Princìpi espressi nel giudizio promosso da una curatela fallimentare al fine di ottenere l’accertamento della responsabilità contrattuale ed extra-contrattuale di amministratori e sindaci per atti di mala gestio e/o di omesso controllo, nonché la relativa condanna in via tra loro solidale al risarcimento dei danni derivati alla società ed ai creditori sociali.

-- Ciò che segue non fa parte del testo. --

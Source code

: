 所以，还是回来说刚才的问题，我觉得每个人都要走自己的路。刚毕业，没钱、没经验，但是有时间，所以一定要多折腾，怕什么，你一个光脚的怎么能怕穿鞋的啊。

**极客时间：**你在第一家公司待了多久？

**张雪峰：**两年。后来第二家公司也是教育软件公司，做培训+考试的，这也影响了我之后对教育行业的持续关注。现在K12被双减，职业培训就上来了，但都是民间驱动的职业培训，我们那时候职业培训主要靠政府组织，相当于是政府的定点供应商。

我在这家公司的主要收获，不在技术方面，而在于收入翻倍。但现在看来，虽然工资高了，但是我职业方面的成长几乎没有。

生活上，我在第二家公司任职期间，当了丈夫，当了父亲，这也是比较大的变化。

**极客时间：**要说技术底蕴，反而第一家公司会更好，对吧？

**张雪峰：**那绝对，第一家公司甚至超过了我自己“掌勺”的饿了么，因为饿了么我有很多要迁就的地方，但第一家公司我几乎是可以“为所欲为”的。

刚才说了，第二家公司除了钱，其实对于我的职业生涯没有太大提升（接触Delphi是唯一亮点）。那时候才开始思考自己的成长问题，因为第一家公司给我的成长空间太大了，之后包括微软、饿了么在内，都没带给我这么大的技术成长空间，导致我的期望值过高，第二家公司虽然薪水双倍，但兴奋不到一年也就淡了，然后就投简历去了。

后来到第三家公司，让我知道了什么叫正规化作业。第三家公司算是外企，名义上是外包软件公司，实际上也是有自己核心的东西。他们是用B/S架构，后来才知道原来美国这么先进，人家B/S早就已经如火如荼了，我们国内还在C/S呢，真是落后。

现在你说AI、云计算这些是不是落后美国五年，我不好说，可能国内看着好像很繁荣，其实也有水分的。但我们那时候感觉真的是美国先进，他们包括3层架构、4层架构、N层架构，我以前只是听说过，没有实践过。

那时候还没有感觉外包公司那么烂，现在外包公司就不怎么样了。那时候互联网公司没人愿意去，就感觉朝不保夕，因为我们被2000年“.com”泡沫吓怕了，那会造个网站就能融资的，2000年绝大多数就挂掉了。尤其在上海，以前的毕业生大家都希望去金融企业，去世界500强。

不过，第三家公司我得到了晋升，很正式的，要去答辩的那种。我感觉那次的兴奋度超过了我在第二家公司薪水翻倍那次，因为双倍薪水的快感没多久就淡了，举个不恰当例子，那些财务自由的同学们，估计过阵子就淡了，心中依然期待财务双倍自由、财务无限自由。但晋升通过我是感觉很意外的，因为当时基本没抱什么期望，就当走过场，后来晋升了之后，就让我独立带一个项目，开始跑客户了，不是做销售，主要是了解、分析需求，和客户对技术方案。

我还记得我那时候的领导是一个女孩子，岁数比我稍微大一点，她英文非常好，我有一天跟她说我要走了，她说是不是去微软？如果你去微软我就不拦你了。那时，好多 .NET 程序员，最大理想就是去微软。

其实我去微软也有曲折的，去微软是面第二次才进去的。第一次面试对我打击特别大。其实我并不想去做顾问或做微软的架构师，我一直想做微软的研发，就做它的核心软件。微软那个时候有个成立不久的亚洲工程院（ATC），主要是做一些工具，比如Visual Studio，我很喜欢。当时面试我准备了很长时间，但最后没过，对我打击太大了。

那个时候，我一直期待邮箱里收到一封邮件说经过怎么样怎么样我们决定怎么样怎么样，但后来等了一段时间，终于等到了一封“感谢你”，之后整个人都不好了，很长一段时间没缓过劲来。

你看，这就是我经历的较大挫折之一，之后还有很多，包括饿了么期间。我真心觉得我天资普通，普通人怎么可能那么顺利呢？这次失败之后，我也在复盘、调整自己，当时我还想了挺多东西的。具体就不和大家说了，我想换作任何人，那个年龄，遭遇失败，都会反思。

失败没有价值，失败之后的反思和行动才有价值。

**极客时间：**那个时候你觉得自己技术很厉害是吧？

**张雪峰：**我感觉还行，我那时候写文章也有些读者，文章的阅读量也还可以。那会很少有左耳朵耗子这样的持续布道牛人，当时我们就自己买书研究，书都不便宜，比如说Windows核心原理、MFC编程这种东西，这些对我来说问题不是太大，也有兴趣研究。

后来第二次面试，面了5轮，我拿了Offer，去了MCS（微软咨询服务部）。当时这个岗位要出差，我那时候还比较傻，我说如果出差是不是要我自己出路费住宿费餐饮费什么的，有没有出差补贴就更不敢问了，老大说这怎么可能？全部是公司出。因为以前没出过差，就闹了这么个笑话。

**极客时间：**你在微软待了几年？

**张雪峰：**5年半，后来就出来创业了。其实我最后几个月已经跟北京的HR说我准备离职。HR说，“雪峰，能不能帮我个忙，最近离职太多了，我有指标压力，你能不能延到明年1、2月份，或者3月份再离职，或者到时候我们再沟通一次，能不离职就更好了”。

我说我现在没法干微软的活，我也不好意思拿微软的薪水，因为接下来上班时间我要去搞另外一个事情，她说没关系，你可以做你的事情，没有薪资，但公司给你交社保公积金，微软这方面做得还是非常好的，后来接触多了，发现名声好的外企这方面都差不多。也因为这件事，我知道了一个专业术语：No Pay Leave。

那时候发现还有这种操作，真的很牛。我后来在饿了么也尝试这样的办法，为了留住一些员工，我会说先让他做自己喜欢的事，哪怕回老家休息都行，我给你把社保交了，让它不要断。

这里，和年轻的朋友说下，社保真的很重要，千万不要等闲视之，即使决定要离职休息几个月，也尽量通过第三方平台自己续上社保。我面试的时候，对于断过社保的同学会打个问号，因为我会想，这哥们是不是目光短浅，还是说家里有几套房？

(Massima a cura di Giulio Bargnani)




Tribunale di Brescia, sentenza del 27 novembre 2023, n. 3018 – nullità delle deliberazioni assembleari, mala gestio, responsabilità degli amministratori, azione di responsabilità

L’azione di accertamento della nullità delle deliberazioni assembleari di una società “postula un interesse che, oltre a dover essere concreto ed attuale, si riferisca specificamente all’azione di nullità, non potendo identificarsi con l’interesse ad una diversa azione” (Cass. n. 16159/2017). Il principio di diritto enunciato vale, a maggior ragione, con riferimento all’azione volta a ottenere l’annullamento della delibera, tenuto conto della minore intensità del vizio.

“Il giudizio sulla diligenza dell’amministratore nell’adempimento del proprio mandato non può mai investire le scelte di gestione, le modalità nonché le circostanze di tali scelte, anche se presentino profili di rilevante alea economica”. Detto giudizio riguarda, invece, solo “la diligenza mostrata nell’apprezzare preventivamente i margini di rischio connessi all’operazione da intraprendere, e quindi, l’eventuale omissione di quelle cautele, verifiche e informazioni normalmente richieste per una scelta di quel tipo, operata in quelle circostanze e con quelle modalità” (Cass. n. 3409/2013).

L’esercizio dell’azione di responsabilità nei confronti dell’amministratore di una società di capitali – per consentire alla controparte un’adeguata difesa, nel rispetto del principio processuale del contraddittorio – deve sin dall’inizio sostanziarsi nell’indicazione dei comportamenti asseritamente contrari ai doveri imposti agli amministratori dalla legge o dallo statuto sociale (Cass. n. 23180/2006).

Princìpi espressi nell’ambito del giudizio promosso da alcuni soci di una società a responsabilità limitata per sentir dichiarare la nullità (o in subordine l’annullamento) della delibera assembleare con la quale l’assemblea della medesima società aveva respinto a maggioranza la richiesta di promuovere l’azione sociale di responsabilità nei confronti di alcuni amministratori cessati e dell’attuale amministratore unico, nonché per ottenere la condanna di questi ultimi, previo accertamento della loro responsabilità per atti di mala gestio, al risarcimento dei danni cagionati alla società.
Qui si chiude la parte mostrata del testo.